WHAT THE EXERCISE ASKS:
Search the records for the word "When" and copy every line in which it occurs.

● ● ● ● ● ● ●

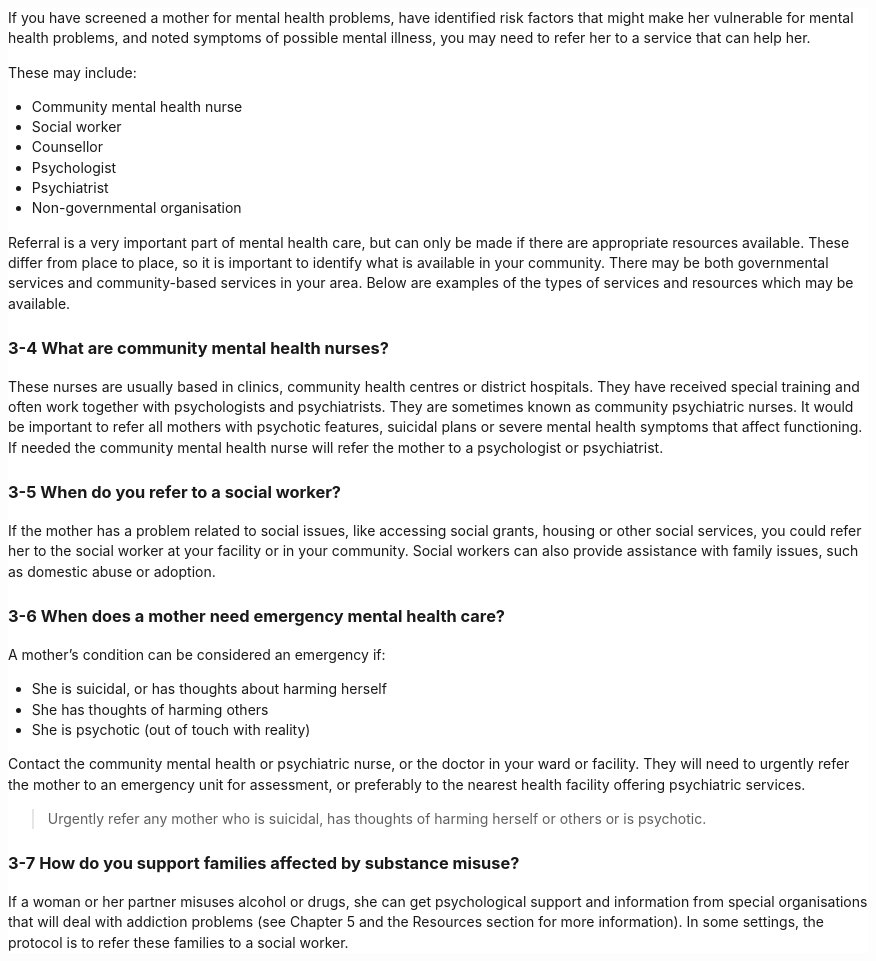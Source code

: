 If you have screened a mother for mental health problems, have identified risk factors that might make her vulnerable for mental health problems, and noted symptoms of possible mental illness, you may need to refer her to a service that can help her. 

These may include:

*	Community mental health nurse
*	Social worker
*	Counsellor
*	Psychologist
*	Psychiatrist
*	Non-governmental organisation

Referral is a very important part of mental health care, but can only be made if there are appropriate resources available. These differ from place to place, so it is important to identify what is available in your community. There may be both governmental services and community-based services in your area. Below are examples of the types of services and resources which may be available. 
	
### 3-4 What are community mental health nurses?

These nurses are usually based in clinics, community health centres or district hospitals. They have received special training and often work together with psychologists and psychiatrists. They are sometimes known as community psychiatric nurses. It would be important to refer all mothers with psychotic features, suicidal plans or severe mental health symptoms that affect functioning. If needed the community mental health nurse will refer the mother to a psychologist or psychiatrist.

### 3-5 When do you refer to a social worker?

If the mother has a problem related to social issues, like accessing social grants, housing or other social services, you could refer her to the social worker at your facility or in your community. Social workers can also provide assistance with family issues, such as domestic abuse or adoption.
 
### 3-6 When does a mother need emergency mental health care?

A mother’s condition can be considered an emergency if:

*	She is suicidal, or has thoughts about harming herself 
*	She has thoughts of harming others
*	She is psychotic (out of touch with reality)

Contact the community mental health or psychiatric nurse, or the doctor in your ward or facility. They will need to urgently refer the mother to an emergency unit for assessment, or preferably to the nearest health facility offering psychiatric services.

> Urgently refer any mother who is suicidal, has thoughts of harming herself or others or is psychotic. 

### 3-7 How do you support families affected by substance misuse?

If a woman or her partner misuses alcohol or drugs, she can get psychological support and information from special organisations that will deal with addiction problems (see Chapter 5 and the Resources section for more information). In some settings, the protocol is to refer these families to a social worker. 
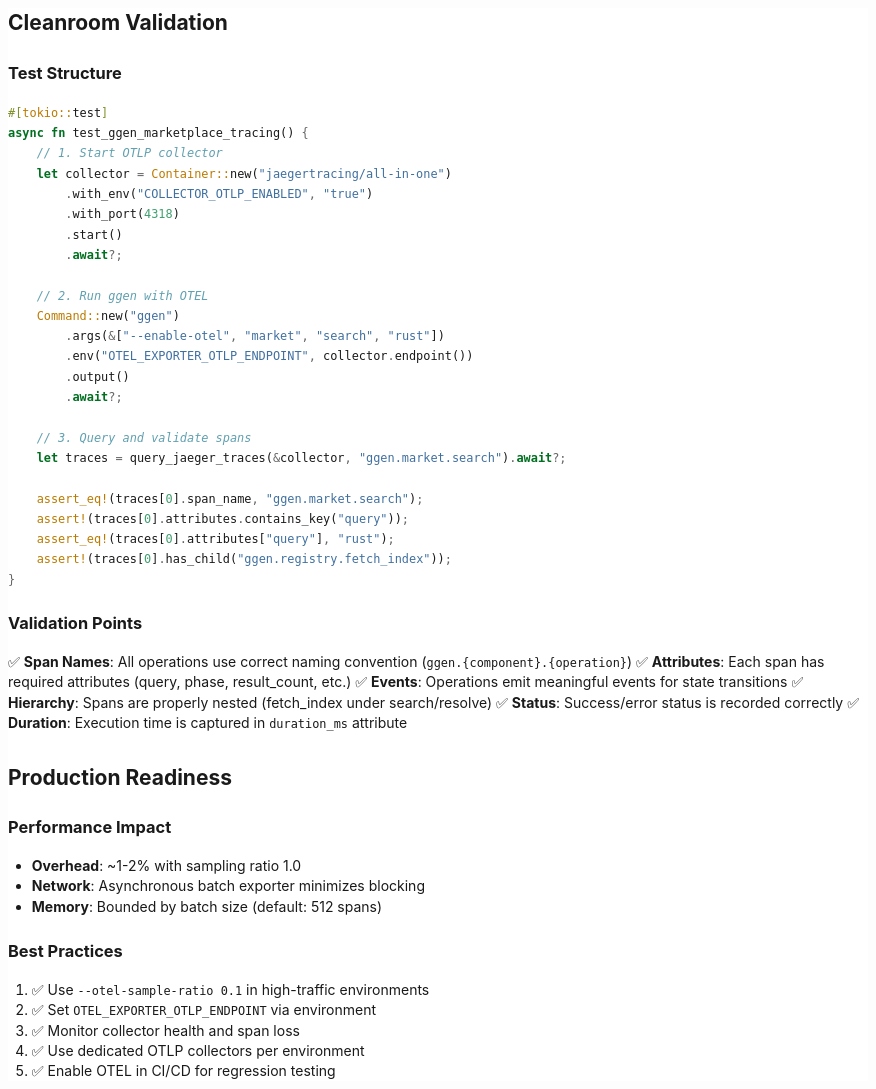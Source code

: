 ## Cleanroom Validation

### Test Structure
```rust
#[tokio::test]
async fn test_ggen_marketplace_tracing() {
    // 1. Start OTLP collector
    let collector = Container::new("jaegertracing/all-in-one")
        .with_env("COLLECTOR_OTLP_ENABLED", "true")
        .with_port(4318)
        .start()
        .await?;

    // 2. Run ggen with OTEL
    Command::new("ggen")
        .args(&["--enable-otel", "market", "search", "rust"])
        .env("OTEL_EXPORTER_OTLP_ENDPOINT", collector.endpoint())
        .output()
        .await?;

    // 3. Query and validate spans
    let traces = query_jaeger_traces(&collector, "ggen.market.search").await?;

    assert_eq!(traces[0].span_name, "ggen.market.search");
    assert!(traces[0].attributes.contains_key("query"));
    assert_eq!(traces[0].attributes["query"], "rust");
    assert!(traces[0].has_child("ggen.registry.fetch_index"));
}
```

### Validation Points

✅ **Span Names**: All operations use correct naming convention (`ggen.{component}.{operation}`)
✅ **Attributes**: Each span has required attributes (query, phase, result_count, etc.)
✅ **Events**: Operations emit meaningful events for state transitions
✅ **Hierarchy**: Spans are properly nested (fetch_index under search/resolve)
✅ **Status**: Success/error status is recorded correctly
✅ **Duration**: Execution time is captured in `duration_ms` attribute

## Production Readiness

### Performance Impact
- **Overhead**: ~1-2% with sampling ratio 1.0
- **Network**: Asynchronous batch exporter minimizes blocking
- **Memory**: Bounded by batch size (default: 512 spans)

### Best Practices
1. ✅ Use `--otel-sample-ratio 0.1` in high-traffic environments
2. ✅ Set `OTEL_EXPORTER_OTLP_ENDPOINT` via environment
3. ✅ Monitor collector health and span loss
4. ✅ Use dedicated OTLP collectors per environment
5. ✅ Enable OTEL in CI/CD for regression testing
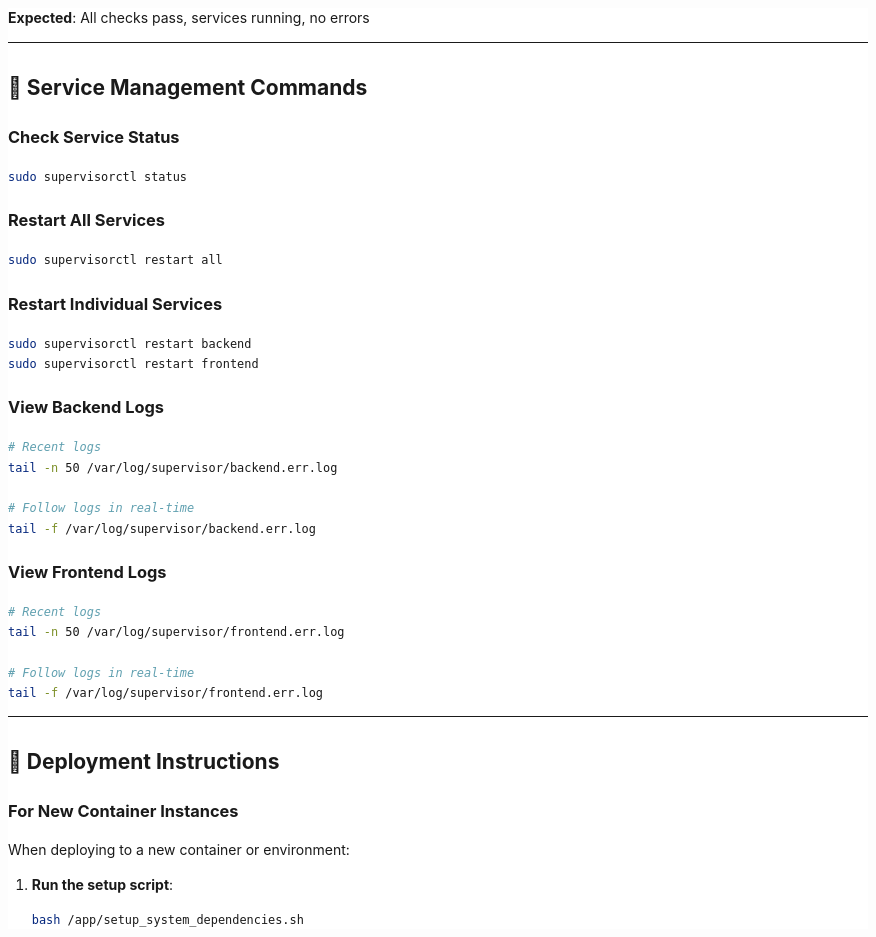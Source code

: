 **Expected**: All checks pass, services running, no errors

---

## 🔄 Service Management Commands

### Check Service Status
```bash
sudo supervisorctl status
```

### Restart All Services
```bash
sudo supervisorctl restart all
```

### Restart Individual Services
```bash
sudo supervisorctl restart backend
sudo supervisorctl restart frontend
```

### View Backend Logs
```bash
# Recent logs
tail -n 50 /var/log/supervisor/backend.err.log

# Follow logs in real-time
tail -f /var/log/supervisor/backend.err.log
```

### View Frontend Logs
```bash
# Recent logs
tail -n 50 /var/log/supervisor/frontend.err.log

# Follow logs in real-time
tail -f /var/log/supervisor/frontend.err.log
```

---

## 🚀 Deployment Instructions

### For New Container Instances

When deploying to a new container or environment:

1. **Run the setup script**:
   ```bash
   bash /app/setup_system_dependencies.sh
   ```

● ● ● ● ● ● ●

RESPONSE TO THIS TASK:
### 3-5 When do you refer to a social worker?
### 3-6 When does a mother need emergency mental health care?
When deploying to a new container or environment:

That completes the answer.